[[ Input for this task, beginning ]]

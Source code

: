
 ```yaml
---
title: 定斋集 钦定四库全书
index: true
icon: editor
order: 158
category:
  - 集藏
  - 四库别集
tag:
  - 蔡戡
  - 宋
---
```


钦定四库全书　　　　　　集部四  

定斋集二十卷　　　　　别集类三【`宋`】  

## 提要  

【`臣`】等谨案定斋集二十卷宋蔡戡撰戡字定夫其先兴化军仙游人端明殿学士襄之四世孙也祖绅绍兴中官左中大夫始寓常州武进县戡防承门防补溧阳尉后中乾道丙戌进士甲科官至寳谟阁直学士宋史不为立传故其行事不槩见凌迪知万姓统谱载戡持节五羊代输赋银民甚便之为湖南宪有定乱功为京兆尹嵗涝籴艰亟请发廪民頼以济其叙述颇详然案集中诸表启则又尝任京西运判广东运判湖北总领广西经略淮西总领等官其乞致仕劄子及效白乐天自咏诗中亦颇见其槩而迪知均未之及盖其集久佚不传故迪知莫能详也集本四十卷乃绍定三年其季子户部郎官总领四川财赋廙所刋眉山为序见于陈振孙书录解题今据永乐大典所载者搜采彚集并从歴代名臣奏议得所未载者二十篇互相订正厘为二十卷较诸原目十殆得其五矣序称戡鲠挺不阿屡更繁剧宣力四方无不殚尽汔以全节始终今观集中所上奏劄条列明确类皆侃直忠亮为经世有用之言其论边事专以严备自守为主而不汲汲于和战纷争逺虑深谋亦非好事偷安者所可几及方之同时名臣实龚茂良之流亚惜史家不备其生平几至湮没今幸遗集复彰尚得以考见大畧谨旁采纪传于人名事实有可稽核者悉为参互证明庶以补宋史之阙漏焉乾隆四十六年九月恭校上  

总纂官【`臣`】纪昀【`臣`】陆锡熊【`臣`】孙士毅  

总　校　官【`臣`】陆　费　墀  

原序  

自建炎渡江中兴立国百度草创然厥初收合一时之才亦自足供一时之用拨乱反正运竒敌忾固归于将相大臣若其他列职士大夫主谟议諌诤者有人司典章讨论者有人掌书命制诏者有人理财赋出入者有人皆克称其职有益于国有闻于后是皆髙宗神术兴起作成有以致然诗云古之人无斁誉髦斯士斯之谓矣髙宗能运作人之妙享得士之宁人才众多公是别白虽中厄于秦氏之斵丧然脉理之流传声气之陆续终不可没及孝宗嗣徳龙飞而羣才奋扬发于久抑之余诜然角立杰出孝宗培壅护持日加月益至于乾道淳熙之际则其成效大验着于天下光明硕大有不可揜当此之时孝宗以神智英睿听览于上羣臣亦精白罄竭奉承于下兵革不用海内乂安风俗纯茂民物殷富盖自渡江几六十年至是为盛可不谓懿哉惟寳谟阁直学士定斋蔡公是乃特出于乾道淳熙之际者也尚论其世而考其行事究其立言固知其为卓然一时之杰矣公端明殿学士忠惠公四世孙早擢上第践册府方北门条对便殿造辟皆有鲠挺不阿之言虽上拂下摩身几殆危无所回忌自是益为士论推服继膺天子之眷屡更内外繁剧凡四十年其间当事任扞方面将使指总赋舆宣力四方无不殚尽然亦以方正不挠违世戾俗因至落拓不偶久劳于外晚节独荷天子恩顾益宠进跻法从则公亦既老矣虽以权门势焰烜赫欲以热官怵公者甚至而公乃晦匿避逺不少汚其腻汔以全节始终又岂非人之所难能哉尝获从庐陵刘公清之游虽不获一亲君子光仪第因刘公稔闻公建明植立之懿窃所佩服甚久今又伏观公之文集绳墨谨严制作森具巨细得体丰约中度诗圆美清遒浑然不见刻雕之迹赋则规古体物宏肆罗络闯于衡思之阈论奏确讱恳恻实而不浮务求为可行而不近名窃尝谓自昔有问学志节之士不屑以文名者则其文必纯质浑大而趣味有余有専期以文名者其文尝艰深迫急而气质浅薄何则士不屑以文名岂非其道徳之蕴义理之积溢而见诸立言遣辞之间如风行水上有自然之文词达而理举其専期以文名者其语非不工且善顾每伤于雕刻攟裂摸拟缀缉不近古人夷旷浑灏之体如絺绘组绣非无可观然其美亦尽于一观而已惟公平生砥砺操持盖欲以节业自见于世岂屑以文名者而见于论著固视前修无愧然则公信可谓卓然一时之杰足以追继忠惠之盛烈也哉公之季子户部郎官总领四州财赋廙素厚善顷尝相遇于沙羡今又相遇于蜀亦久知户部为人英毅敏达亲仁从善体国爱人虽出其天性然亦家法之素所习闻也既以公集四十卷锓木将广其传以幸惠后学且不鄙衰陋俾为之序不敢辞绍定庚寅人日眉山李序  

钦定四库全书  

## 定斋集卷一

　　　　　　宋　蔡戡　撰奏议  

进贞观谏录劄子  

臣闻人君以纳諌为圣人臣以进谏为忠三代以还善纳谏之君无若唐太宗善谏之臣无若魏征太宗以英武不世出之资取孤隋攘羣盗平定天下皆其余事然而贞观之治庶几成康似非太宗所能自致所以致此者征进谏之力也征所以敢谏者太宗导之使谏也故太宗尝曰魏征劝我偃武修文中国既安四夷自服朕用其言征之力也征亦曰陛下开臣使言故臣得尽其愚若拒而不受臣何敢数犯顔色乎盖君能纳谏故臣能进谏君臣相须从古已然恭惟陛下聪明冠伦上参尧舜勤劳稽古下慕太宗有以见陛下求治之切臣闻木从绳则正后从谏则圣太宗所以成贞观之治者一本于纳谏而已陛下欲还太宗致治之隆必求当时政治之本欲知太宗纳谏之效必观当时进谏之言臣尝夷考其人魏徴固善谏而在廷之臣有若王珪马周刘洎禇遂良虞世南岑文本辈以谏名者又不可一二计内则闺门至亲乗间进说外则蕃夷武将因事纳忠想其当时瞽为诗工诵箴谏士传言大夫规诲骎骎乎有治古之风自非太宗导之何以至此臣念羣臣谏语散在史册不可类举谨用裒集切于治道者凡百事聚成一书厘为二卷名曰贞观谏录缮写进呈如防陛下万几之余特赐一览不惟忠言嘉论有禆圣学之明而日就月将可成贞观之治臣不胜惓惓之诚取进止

[[ Input for this task, end ]]

Copy down the material above exactly as it is.

Source code

:
 ```yaml
---
title: 定斋集 钦定四库全书
index: true
icon: editor
order: 158
category:
  - 集藏
  - 四库别集
tag:
  - 蔡戡
  - 宋
---
```


钦定四库全书　　　　　　集部四  

定斋集二十卷　　　　　别集类三【`宋`】  

## 提要  

【`臣`】等谨案定斋集二十卷宋蔡戡撰戡字定夫其先兴化军仙游人端明殿学士襄之四世孙也祖绅绍兴中官左中大夫始寓常州武进县戡防承门防补溧阳尉后中乾道丙戌进士甲科官至寳谟阁直学士宋史不为立传故其行事不槩见凌迪知万姓统谱载戡持节五羊代输赋银民甚便之为湖南宪有定乱功为京兆尹嵗涝籴艰亟请发廪民頼以济其叙述颇详然案集中诸表启则又尝任京西运判广东运判湖北总领广西经略淮西总领等官其乞致仕劄子及效白乐天自咏诗中亦颇见其槩而迪知均未之及盖其集久佚不传故迪知莫能详也集本四十卷乃绍定三年其季子户部郎官总领四川财赋廙所刋眉山为序见于陈振孙书录解题今据永乐大典所载者搜采彚集并从歴代名臣奏议得所未载者二十篇互相订正厘为二十卷较诸原目十殆得其五矣序称戡鲠挺不阿屡更繁剧宣力四方无不殚尽汔以全节始终今观集中所上奏劄条列明确类皆侃直忠亮为经世有用之言其论边事专以严备自守为主而不汲汲于和战纷争逺虑深谋亦非好事偷安者所可几及方之同时名臣实龚茂良之流亚惜史家不备其生平几至湮没今幸遗集复彰尚得以考见大畧谨旁采纪传于人名事实有可稽核者悉为参互证明庶以补宋史之阙漏焉乾隆四十六年九月恭校上  

总纂官【`臣`】纪昀【`臣`】陆锡熊【`臣`】孙士毅  

总　校　官【`臣`】陆　费　墀  

原序  

自建炎渡江中兴立国百度草创然厥初收合一时之才亦自足供一时之用拨乱反正运竒敌忾固归于将相大臣若其他列职士大夫主谟议諌诤者有人司典章讨论者有人掌书命制诏者有人理财赋出入者有人皆克称其职有益于国有闻于后是皆髙宗神术兴起作成有以致然诗云古之人无斁誉髦斯士斯之谓矣髙宗能运作人之妙享得士之宁人才众多公是别白虽中厄于秦氏之斵丧然脉理之流传声气之陆续终不可没及孝宗嗣徳龙飞而羣才奋扬发于久抑之余诜然角立杰出孝宗培壅护持日加月益至于乾道淳熙之际则其成效大验着于天下光明硕大有不可揜当此之时孝宗以神智英睿听览于上羣臣亦精白罄竭奉承于下兵革不用海内乂安风俗纯茂民物殷富盖自渡江几六十年至是为盛可不谓懿哉惟寳谟阁直学士定斋蔡公是乃特出于乾道淳熙之际者也尚论其世而考其行事究其立言固知其为卓然一时之杰矣公端明殿学士忠惠公四世孙早擢上第践册府方北门条对便殿造辟皆有鲠挺不阿之言虽上拂下摩身几殆危无所回忌自是益为士论推服继膺天子之眷屡更内外繁剧凡四十年其间当事任扞方面将使指总赋舆宣力四方无不殚尽然亦以方正不挠违世戾俗因至落拓不偶久劳于外晚节独荷天子恩顾益宠进跻法从则公亦既老矣虽以权门势焰烜赫欲以热官怵公者甚至而公乃晦匿避逺不少汚其腻汔以全节始终又岂非人之所难能哉尝获从庐陵刘公清之游虽不获一亲君子光仪第因刘公稔闻公建明植立之懿窃所佩服甚久今又伏观公之文集绳墨谨严制作森具巨细得体丰约中度诗圆美清遒浑然不见刻雕之迹赋则规古体物宏肆罗络闯于衡思之阈论奏确讱恳恻实而不浮务求为可行而不近名窃尝谓自昔有问学志节之士不屑以文名者则其文必纯质浑大而趣味有余有専期以文名者其文尝艰深迫急而气质浅薄何则士不屑以文名岂非其道徳之蕴义理之积溢而见诸立言遣辞之间如风行水上有自然之文词达而理举其専期以文名者其语非不工且善顾每伤于雕刻攟裂摸拟缀缉不近古人夷旷浑灏之体如絺绘组绣非无可观然其美亦尽于一观而已惟公平生砥砺操持盖欲以节业自见于世岂屑以文名者而见于论著固视前修无愧然则公信可谓卓然一时之杰足以追继忠惠之盛烈也哉公之季子户部郎官总领四州财赋廙素厚善顷尝相遇于沙羡今又相遇于蜀亦久知户部为人英毅敏达亲仁从善体国爱人虽出其天性然亦家法之素所习闻也既以公集四十卷锓木将广其传以幸惠后学且不鄙衰陋俾为之序不敢辞绍定庚寅人日眉山李序  

钦定四库全书  

## 定斋集卷一

　　　　　　宋　蔡戡　撰奏议  

进贞观谏录劄子  

臣闻人君以纳諌为圣人臣以进谏为忠三代以还善纳谏之君无若唐太宗善谏之臣无若魏征太宗以英武不世出之资取孤隋攘羣盗平定天下皆其余事然而贞观之治庶几成康似非太宗所能自致所以致此者征进谏之力也征所以敢谏者太宗导之使谏也故太宗尝曰魏征劝我偃武修文中国既安四夷自服朕用其言征之力也征亦曰陛下开臣使言故臣得尽其愚若拒而不受臣何敢数犯顔色乎盖君能纳谏故臣能进谏君臣相须从古已然恭惟陛下聪明冠伦上参尧舜勤劳稽古下慕太宗有以见陛下求治之切臣闻木从绳则正后从谏则圣太宗所以成贞观之治者一本于纳谏而已陛下欲还太宗致治之隆必求当时政治之本欲知太宗纳谏之效必观当时进谏之言臣尝夷考其人魏徴固善谏而在廷之臣有若王珪马周刘洎禇遂良虞世南岑文本辈以谏名者又不可一二计内则闺门至亲乗间进说外则蕃夷武将因事纳忠想其当时瞽为诗工诵箴谏士传言大夫规诲骎骎乎有治古之风自非太宗导之何以至此臣念羣臣谏语散在史册不可类举谨用裒集切于治道者凡百事聚成一书厘为二卷名曰贞观谏录缮写进呈如防陛下万几之余特赐一览不惟忠言嘉论有禆圣学之明而日就月将可成贞观之治臣不胜惓惓之诚取进止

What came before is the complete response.